The next time a body-conscious girlie cuts you up in the gym, you can secretly blame her for the latest flurry of flower-infused foods on offer in the shops. It's her penchant for calorie-counting, mineral water and aromatherapy that has inspired it, after all.

The next time a body-conscious girlie cuts you up in the gym, you can secretly blame her for the latest flurry of flower-infused foods on offer in the shops. It's her penchant for calorie-counting, mineral water and aromatherapy that has inspired it, after all.

Supermarket buyers are as susceptible as fashion editors to changing trends, and if they think we are all into flowers, herbs and natural essences, then that's what we will get to eat and drink. Fat-inducing chocolate fudge pudding is out, peach and jasmine jelly with nectarine is in.

Susi Richards, selector for dairy desserts and ice creams at Marks & Spencer, is responsible for the retailer's latest blossoming of flower-infused foods. "We've seen a return to homoeopathic remedies and herbal elements in cosmetics," she says, "so it seemed a natural step to incorporate floral flavourings and herbs into our food products."

Having successfully introduced a wide range of flavoured waters into M&S stores, she's now devised jellies with similar properties to act as a pretty, low-calorie indulgence; they have two-thirds less fat than the average low-fat yogurt. Research has apparently revealed that a translucent mauve (very au courant) blackcurrant-and-lavender jelly with some colour-co-ordinated mauve grapes and a sprig of dill suspended in it is what every weight-watching woman wants. Men do not seem to figure in this area of development.

Other supermarkets remain, for now, at the flowery-drinks stage. Safeway has just launched its very sweet but unsweetened Lightly Sparkling Elderflower & Lemon Spring Water, and Waitrose has, among other things, an Apple & Hawthorn Lightly Sparkling Spring Water, with an intriguing green wood flavour from the hawthorn bark extract, and a Gooseberry & Elderflower Refresher. According to Nigel Sharp, drinks buyer at Waitrose, hedgerow flavourings appeal to his country-loving customers.
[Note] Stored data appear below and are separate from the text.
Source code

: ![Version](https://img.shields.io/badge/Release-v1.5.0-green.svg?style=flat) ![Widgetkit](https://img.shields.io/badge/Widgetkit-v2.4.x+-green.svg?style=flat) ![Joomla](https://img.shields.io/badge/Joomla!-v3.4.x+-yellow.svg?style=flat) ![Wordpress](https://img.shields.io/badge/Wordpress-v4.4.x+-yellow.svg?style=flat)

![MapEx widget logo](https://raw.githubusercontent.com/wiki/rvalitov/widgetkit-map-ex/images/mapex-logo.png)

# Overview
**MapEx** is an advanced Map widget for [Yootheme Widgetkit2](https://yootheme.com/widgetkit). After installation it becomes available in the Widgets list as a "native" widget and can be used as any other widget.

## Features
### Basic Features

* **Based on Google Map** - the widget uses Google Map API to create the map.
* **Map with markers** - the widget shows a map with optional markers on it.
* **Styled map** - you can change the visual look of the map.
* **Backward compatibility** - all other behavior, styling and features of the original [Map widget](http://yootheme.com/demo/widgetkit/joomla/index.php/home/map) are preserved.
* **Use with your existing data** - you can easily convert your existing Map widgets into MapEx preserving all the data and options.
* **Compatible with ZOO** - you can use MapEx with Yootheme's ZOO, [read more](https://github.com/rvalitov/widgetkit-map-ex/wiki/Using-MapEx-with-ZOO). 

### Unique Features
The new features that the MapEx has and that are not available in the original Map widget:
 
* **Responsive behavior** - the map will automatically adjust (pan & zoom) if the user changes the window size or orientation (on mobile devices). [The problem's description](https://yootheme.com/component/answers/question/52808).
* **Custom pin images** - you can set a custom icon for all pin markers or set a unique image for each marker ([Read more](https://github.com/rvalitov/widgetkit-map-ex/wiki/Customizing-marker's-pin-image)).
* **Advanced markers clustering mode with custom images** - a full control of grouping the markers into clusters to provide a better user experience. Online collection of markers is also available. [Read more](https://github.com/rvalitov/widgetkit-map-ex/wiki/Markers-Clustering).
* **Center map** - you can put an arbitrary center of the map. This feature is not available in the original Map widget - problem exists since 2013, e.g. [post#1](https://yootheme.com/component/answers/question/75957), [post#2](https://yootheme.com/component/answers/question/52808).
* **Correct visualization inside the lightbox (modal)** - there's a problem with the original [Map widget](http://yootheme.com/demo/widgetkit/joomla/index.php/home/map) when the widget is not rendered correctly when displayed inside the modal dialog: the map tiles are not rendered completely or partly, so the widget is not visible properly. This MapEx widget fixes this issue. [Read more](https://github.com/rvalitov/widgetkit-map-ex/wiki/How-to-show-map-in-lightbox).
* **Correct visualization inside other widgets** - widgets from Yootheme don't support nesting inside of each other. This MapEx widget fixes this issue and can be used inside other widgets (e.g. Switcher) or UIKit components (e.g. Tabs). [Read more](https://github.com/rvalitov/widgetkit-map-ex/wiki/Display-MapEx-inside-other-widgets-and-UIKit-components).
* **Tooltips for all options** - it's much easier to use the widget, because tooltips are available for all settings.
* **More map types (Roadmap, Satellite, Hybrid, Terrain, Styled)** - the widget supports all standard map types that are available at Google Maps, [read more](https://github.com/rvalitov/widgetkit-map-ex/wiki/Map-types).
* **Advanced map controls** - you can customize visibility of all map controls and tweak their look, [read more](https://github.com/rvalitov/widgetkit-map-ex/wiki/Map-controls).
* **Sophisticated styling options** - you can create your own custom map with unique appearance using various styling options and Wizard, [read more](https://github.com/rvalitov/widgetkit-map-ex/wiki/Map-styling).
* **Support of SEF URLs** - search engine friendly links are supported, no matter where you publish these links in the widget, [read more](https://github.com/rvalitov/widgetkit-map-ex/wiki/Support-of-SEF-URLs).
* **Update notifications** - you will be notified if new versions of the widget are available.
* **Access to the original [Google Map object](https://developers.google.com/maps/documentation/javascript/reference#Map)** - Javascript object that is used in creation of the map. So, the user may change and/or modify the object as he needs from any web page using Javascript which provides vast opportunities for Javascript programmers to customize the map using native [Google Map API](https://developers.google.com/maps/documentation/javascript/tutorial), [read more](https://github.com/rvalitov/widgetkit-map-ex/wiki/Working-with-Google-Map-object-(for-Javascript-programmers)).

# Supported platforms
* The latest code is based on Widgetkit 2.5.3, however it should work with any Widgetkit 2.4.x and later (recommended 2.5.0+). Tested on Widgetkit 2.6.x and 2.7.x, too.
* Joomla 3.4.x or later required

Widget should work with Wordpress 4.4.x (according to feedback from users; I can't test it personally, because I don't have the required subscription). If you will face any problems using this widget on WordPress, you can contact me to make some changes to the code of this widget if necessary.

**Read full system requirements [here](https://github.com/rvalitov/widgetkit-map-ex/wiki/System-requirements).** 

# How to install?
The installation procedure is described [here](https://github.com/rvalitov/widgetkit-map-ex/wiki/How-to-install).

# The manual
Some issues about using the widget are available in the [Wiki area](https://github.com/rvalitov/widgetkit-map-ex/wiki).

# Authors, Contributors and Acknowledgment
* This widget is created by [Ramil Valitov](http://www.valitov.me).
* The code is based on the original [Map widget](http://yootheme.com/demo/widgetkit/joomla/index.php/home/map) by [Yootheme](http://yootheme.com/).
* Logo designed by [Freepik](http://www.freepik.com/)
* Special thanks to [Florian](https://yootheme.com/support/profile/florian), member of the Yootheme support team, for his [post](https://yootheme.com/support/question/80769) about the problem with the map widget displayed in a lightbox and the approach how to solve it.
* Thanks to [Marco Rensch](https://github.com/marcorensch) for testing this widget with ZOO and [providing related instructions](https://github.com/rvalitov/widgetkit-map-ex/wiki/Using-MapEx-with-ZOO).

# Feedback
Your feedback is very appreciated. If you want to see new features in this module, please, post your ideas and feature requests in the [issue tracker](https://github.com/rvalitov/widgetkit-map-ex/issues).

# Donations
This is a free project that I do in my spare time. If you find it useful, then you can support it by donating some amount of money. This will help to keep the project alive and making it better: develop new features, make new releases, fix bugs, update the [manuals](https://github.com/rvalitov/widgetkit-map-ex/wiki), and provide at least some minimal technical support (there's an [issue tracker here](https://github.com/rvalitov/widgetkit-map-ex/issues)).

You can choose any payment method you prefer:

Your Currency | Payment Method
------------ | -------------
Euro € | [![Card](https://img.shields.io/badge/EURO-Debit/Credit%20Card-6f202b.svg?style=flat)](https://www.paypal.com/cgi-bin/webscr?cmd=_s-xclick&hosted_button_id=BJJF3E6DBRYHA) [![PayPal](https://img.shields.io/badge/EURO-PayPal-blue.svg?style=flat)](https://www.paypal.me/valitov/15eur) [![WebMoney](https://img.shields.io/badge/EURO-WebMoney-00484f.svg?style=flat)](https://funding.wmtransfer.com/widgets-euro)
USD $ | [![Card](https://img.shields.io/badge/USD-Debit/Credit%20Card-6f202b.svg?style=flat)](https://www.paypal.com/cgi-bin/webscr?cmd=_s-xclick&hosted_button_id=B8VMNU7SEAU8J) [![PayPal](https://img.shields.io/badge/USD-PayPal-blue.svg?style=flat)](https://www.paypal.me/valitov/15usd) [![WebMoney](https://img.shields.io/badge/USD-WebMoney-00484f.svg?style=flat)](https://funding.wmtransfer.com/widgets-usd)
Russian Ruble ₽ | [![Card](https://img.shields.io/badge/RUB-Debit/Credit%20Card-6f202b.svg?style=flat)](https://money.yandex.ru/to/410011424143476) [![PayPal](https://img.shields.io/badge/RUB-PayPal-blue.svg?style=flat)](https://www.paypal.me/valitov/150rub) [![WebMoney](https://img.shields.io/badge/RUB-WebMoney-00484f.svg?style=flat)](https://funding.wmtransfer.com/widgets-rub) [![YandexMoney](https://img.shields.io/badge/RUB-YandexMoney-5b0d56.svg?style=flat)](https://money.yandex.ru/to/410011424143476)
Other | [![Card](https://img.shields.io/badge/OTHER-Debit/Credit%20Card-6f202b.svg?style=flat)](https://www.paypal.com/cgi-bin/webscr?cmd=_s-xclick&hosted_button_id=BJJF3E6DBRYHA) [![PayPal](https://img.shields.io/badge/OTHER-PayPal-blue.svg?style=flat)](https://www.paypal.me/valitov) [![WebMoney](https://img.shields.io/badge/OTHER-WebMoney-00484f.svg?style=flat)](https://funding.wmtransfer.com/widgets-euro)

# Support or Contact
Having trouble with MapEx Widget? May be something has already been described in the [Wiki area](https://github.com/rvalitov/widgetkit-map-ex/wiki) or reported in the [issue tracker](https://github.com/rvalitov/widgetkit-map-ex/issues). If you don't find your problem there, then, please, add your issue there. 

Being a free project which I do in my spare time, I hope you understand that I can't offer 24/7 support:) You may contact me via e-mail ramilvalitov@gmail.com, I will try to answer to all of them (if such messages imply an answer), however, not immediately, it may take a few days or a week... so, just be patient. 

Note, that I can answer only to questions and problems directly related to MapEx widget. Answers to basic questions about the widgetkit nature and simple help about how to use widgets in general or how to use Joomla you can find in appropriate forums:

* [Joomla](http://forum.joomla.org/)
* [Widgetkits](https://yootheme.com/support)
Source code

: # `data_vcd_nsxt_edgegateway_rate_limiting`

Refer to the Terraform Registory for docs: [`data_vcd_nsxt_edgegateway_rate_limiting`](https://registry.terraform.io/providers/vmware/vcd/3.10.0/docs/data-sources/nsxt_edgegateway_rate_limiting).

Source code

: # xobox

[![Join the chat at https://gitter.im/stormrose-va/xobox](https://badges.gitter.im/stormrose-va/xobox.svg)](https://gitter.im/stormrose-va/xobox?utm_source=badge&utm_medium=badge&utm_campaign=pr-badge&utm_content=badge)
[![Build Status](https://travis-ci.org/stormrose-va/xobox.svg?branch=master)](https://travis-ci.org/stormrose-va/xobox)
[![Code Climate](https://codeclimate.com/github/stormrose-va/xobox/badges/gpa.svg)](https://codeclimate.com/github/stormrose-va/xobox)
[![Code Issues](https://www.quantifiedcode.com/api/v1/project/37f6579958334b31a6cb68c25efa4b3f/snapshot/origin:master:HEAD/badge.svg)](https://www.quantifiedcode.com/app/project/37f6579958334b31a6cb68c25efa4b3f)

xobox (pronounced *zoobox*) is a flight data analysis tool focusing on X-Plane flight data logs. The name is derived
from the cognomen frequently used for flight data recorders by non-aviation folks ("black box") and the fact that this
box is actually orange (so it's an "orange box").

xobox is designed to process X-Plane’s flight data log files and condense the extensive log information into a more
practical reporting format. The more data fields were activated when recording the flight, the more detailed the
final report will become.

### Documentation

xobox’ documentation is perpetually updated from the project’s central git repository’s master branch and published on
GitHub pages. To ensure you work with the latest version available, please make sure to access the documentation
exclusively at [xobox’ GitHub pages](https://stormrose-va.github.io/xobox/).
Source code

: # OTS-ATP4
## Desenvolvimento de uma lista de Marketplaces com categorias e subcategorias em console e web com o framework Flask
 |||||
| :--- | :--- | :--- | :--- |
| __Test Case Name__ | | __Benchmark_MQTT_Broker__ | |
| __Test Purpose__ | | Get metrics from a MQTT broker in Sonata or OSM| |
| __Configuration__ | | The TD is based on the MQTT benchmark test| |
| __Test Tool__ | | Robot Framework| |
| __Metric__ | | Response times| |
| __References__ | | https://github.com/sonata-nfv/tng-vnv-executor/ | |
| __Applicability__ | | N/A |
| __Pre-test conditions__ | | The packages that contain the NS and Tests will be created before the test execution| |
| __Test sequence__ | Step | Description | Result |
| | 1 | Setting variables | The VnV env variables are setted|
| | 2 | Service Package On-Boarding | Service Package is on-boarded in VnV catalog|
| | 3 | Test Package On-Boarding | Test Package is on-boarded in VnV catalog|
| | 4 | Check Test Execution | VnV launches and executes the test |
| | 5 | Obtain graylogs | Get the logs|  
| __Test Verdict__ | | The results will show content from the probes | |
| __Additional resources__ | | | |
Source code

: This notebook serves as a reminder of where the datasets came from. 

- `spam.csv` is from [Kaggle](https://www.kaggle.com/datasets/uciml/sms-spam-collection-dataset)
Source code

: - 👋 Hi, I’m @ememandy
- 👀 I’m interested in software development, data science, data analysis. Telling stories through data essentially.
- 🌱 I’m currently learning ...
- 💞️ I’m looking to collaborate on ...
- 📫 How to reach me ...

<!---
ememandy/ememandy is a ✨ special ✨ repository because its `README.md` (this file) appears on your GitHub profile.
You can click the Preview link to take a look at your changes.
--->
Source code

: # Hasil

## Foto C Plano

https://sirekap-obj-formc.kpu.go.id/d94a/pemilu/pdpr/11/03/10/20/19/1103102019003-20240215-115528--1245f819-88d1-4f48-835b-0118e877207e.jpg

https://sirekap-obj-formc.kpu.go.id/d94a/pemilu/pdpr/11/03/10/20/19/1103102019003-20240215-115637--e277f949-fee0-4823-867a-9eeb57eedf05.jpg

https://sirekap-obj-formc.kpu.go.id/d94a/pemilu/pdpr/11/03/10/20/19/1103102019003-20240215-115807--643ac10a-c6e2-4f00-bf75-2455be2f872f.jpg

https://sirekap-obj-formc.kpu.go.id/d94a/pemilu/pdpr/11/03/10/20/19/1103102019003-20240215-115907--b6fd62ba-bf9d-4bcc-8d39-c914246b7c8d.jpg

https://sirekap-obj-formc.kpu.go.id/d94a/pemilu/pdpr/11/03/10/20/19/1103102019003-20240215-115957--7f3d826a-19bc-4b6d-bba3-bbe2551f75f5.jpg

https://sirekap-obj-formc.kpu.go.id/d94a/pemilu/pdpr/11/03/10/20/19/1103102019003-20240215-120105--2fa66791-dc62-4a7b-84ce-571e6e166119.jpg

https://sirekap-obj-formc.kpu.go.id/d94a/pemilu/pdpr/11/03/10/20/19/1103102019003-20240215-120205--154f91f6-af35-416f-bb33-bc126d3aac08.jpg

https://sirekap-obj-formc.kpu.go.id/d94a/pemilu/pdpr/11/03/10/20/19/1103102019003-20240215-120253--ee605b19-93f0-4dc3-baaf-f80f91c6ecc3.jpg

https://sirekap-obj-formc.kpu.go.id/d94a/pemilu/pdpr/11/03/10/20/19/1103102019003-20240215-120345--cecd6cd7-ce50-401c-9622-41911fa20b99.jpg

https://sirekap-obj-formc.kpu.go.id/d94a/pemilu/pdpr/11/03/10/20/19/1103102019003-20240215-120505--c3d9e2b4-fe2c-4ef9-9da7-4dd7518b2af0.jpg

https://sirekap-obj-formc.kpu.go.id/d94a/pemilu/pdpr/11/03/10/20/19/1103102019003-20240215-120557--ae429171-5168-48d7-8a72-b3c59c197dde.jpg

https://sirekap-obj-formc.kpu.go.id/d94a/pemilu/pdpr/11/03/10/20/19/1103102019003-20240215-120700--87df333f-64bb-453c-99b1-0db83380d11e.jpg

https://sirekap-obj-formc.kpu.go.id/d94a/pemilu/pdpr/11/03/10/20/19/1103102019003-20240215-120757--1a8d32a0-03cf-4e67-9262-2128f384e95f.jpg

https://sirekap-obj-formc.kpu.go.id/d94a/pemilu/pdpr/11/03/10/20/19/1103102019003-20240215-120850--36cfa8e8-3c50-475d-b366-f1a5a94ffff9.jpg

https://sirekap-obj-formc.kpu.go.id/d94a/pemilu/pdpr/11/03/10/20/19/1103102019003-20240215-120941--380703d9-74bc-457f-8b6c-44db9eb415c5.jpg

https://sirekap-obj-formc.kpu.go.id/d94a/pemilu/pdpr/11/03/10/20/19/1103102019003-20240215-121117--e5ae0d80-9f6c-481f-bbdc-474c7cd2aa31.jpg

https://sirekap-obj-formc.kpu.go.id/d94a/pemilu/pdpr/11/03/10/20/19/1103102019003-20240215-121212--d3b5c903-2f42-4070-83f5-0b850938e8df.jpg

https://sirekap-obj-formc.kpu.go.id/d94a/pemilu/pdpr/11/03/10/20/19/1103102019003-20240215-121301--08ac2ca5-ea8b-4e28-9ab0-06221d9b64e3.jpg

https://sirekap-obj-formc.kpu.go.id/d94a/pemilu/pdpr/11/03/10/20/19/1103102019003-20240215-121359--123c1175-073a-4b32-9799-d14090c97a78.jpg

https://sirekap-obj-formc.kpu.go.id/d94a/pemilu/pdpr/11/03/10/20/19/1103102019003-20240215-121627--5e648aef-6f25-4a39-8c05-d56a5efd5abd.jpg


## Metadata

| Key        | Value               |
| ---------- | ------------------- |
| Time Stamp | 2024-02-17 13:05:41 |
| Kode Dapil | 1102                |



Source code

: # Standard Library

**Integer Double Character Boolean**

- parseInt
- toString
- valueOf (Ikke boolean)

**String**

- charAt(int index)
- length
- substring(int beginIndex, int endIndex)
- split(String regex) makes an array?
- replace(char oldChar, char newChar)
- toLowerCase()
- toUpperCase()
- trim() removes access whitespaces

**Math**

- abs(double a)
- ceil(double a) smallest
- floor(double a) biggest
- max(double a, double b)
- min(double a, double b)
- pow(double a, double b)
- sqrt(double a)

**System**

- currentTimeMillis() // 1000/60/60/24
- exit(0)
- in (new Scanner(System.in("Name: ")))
Such fashions are welcomed by Steve Pearce, managing director of Britannia Natural Products, a company producing the floral extracts increasingly in demand from food manufacturers. "The British have always used floral extracts in their food and drink," he says. "Cooks have used distilled rose or orange-flower water in their puddings for centuries, while many traditional drinks contain floral extracts. For example, although the recipe for Pimm's is a secret, it very probably includes violet and gentian."

Unknown to us, minuscule amounts of flower essences are added to many foods. "They are often used in a subliminal way," says Mr Pearce. "A drop of violet in raspberries will imbue them with a deeper, more complex flavour. Add a hint of elderflower to a drink and you will taste the champagne top-note."

We could all use a few petals here and there for cooking at home; a sprig of lavender or a sprinkling of elderflowers adds a heavenly fragrance to a custard or fruit syrup. But will the supermarkets' affection for flowers last beyond the end of summer? Before then there's rose-and-raspberry jelly to come from M&S - it's convinced that the time is ripe for a supposedly healthy feast of flowers.